─── TASK INPUT ───

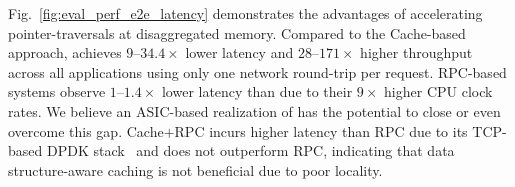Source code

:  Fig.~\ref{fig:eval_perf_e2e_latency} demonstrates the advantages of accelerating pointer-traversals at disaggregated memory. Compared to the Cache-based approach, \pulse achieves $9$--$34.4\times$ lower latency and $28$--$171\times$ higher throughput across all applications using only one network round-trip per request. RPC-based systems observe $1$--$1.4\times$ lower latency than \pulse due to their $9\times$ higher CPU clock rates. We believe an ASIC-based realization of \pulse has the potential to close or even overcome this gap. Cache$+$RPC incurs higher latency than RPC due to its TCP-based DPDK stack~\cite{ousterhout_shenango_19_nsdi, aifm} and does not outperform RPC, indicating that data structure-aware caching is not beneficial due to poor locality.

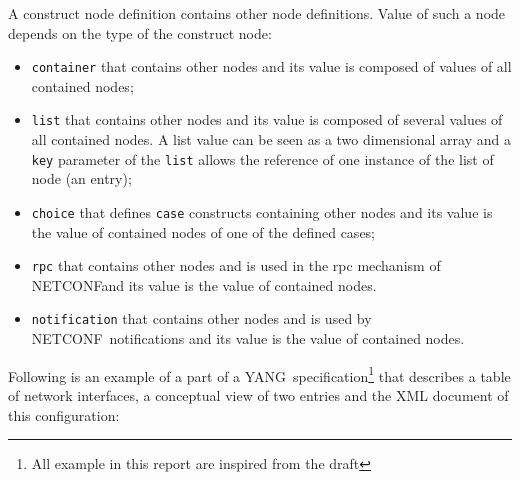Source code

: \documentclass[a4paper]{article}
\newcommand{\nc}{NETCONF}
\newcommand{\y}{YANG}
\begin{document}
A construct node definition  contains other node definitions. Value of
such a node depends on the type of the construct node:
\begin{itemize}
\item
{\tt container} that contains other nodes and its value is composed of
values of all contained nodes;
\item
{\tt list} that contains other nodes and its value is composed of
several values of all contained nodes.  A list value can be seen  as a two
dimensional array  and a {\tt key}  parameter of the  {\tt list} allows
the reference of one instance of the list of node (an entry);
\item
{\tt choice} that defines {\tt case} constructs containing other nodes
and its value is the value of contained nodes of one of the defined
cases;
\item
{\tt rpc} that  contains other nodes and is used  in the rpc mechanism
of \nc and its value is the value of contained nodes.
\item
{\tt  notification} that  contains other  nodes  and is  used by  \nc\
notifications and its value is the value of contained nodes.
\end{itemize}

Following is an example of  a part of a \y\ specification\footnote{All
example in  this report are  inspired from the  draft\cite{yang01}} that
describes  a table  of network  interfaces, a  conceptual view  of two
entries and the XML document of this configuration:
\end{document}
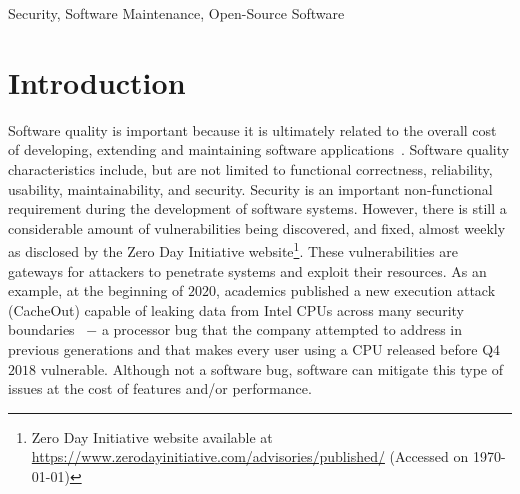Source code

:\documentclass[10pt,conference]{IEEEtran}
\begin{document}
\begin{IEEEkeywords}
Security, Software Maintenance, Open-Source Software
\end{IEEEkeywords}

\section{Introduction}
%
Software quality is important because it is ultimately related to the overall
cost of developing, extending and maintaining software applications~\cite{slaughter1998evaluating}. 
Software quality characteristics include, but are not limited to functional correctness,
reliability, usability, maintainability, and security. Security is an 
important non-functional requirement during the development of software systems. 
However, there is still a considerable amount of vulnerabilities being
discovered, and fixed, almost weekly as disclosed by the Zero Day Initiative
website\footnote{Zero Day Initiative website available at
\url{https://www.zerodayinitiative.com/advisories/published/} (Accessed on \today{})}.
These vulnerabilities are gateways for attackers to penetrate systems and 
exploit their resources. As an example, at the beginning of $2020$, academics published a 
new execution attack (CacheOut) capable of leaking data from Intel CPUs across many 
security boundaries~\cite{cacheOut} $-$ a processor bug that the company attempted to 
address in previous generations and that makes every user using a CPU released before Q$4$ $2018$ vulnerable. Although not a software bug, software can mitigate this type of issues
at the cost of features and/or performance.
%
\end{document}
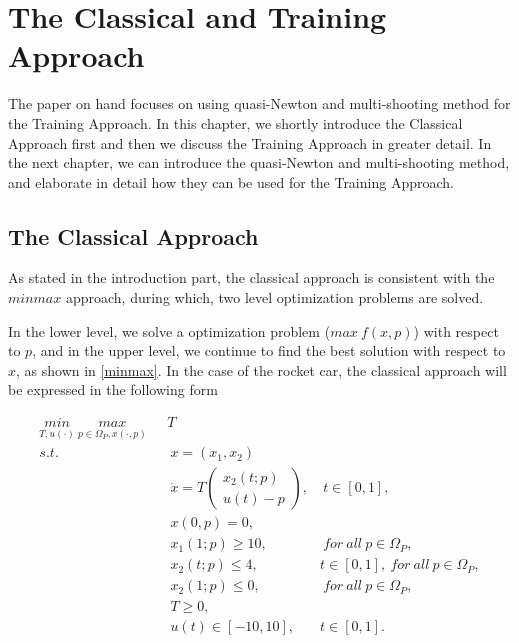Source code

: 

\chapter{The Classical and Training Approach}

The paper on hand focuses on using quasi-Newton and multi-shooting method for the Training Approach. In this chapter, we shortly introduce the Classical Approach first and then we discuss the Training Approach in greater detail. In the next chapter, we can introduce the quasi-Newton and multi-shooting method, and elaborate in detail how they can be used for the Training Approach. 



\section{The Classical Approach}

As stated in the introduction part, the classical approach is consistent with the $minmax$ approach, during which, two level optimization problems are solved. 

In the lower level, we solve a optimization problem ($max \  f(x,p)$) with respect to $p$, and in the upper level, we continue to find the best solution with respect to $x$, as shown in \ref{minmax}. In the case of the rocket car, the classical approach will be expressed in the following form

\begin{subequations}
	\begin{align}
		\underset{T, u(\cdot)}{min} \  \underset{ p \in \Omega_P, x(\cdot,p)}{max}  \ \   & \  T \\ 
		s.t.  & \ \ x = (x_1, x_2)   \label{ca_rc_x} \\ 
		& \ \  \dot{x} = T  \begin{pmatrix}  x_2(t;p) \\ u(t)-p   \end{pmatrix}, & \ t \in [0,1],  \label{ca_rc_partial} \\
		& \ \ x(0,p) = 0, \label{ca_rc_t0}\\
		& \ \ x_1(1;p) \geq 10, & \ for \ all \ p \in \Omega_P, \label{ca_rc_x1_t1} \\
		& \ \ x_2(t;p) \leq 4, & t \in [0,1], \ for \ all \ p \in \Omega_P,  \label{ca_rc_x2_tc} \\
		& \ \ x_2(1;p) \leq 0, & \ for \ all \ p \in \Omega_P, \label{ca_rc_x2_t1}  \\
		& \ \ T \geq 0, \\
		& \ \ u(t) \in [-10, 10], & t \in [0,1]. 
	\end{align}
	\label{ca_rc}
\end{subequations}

───

EXERCISE DETAILS:
Write out every record above exactly as it stands, but leave out the pictures.

FINISHED EXERCISE:
Source code

:  Fig.~\ref{fig:eval_perf_e2e_latency} demonstrates the advantages of accelerating pointer-traversals at disaggregated memory. Compared to the Cache-based approach, \pulse achieves $9$--$34.4\times$ lower latency and $28$--$171\times$ higher throughput across all applications using only one network round-trip per request. RPC-based systems observe $1$--$1.4\times$ lower latency than \pulse due to their $9\times$ higher CPU clock rates. We believe an ASIC-based realization of \pulse has the potential to close or even overcome this gap. Cache$+$RPC incurs higher latency than RPC due to its TCP-based DPDK stack~\cite{ousterhout_shenango_19_nsdi, aifm} and does not outperform RPC, indicating that data structure-aware caching is not beneficial due to poor locality.

Source code

: \documentclass[a4paper]{article}
\newcommand{\nc}{NETCONF}
\newcommand{\y}{YANG}
\begin{document}
A construct node definition  contains other node definitions. Value of
such a node depends on the type of the construct node:
\begin{itemize}
\item
{\tt container} that contains other nodes and its value is composed of
values of all contained nodes;
\item
{\tt list} that contains other nodes and its value is composed of
several values of all contained nodes.  A list value can be seen  as a two
dimensional array  and a {\tt key}  parameter of the  {\tt list} allows
the reference of one instance of the list of node (an entry);
\item
{\tt choice} that defines {\tt case} constructs containing other nodes
and its value is the value of contained nodes of one of the defined
cases;
\item
{\tt rpc} that  contains other nodes and is used  in the rpc mechanism
of \nc and its value is the value of contained nodes.
\item
{\tt  notification} that  contains other  nodes  and is  used by  \nc\
notifications and its value is the value of contained nodes.
\end{itemize}

Following is an example of  a part of a \y\ specification\footnote{All
example in  this report are  inspired from the  draft\cite{yang01}} that
describes  a table  of network  interfaces, a  conceptual view  of two
entries and the XML document of this configuration:
\end{document}
Source code

:\documentclass[10pt,conference]{IEEEtran}
\begin{document}
\begin{IEEEkeywords}
Security, Software Maintenance, Open-Source Software
\end{IEEEkeywords}

\section{Introduction}
%
Software quality is important because it is ultimately related to the overall
cost of developing, extending and maintaining software applications~\cite{slaughter1998evaluating}. 
Software quality characteristics include, but are not limited to functional correctness,
reliability, usability, maintainability, and security. Security is an 
important non-functional requirement during the development of software systems. 
However, there is still a considerable amount of vulnerabilities being
discovered, and fixed, almost weekly as disclosed by the Zero Day Initiative
website\footnote{Zero Day Initiative website available at
\url{https://www.zerodayinitiative.com/advisories/published/} (Accessed on \today{})}.
These vulnerabilities are gateways for attackers to penetrate systems and 
exploit their resources. As an example, at the beginning of $2020$, academics published a 
new execution attack (CacheOut) capable of leaking data from Intel CPUs across many 
security boundaries~\cite{cacheOut} $-$ a processor bug that the company attempted to 
address in previous generations and that makes every user using a CPU released before Q$4$ $2018$ vulnerable. Although not a software bug, software can mitigate this type of issues
at the cost of features and/or performance.
%
\end{document}
Source code

: 

\chapter{The Classical and Training Approach}

The paper on hand focuses on using quasi-Newton and multi-shooting method for the Training Approach. In this chapter, we shortly introduce the Classical Approach first and then we discuss the Training Approach in greater detail. In the next chapter, we can introduce the quasi-Newton and multi-shooting method, and elaborate in detail how they can be used for the Training Approach. 



\section{The Classical Approach}

As stated in the introduction part, the classical approach is consistent with the $minmax$ approach, during which, two level optimization problems are solved. 

In the lower level, we solve a optimization problem ($max \  f(x,p)$) with respect to $p$, and in the upper level, we continue to find the best solution with respect to $x$, as shown in \ref{minmax}. In the case of the rocket car, the classical approach will be expressed in the following form

\begin{subequations}
	\begin{align}
		\underset{T, u(\cdot)}{min} \  \underset{ p \in \Omega_P, x(\cdot,p)}{max}  \ \   & \  T \\ 
		s.t.  & \ \ x = (x_1, x_2)   \label{ca_rc_x} \\ 
		& \ \  \dot{x} = T  \begin{pmatrix}  x_2(t;p) \\ u(t)-p   \end{pmatrix}, & \ t \in [0,1],  \label{ca_rc_partial} \\
		& \ \ x(0,p) = 0, \label{ca_rc_t0}\\
		& \ \ x_1(1;p) \geq 10, & \ for \ all \ p \in \Omega_P, \label{ca_rc_x1_t1} \\
		& \ \ x_2(t;p) \leq 4, & t \in [0,1], \ for \ all \ p \in \Omega_P,  \label{ca_rc_x2_tc} \\
		& \ \ x_2(1;p) \leq 0, & \ for \ all \ p \in \Omega_P, \label{ca_rc_x2_t1}  \\
		& \ \ T \geq 0, \\
		& \ \ u(t) \in [-10, 10], & t \in [0,1]. 
	\end{align}
	\label{ca_rc}
\end{subequations}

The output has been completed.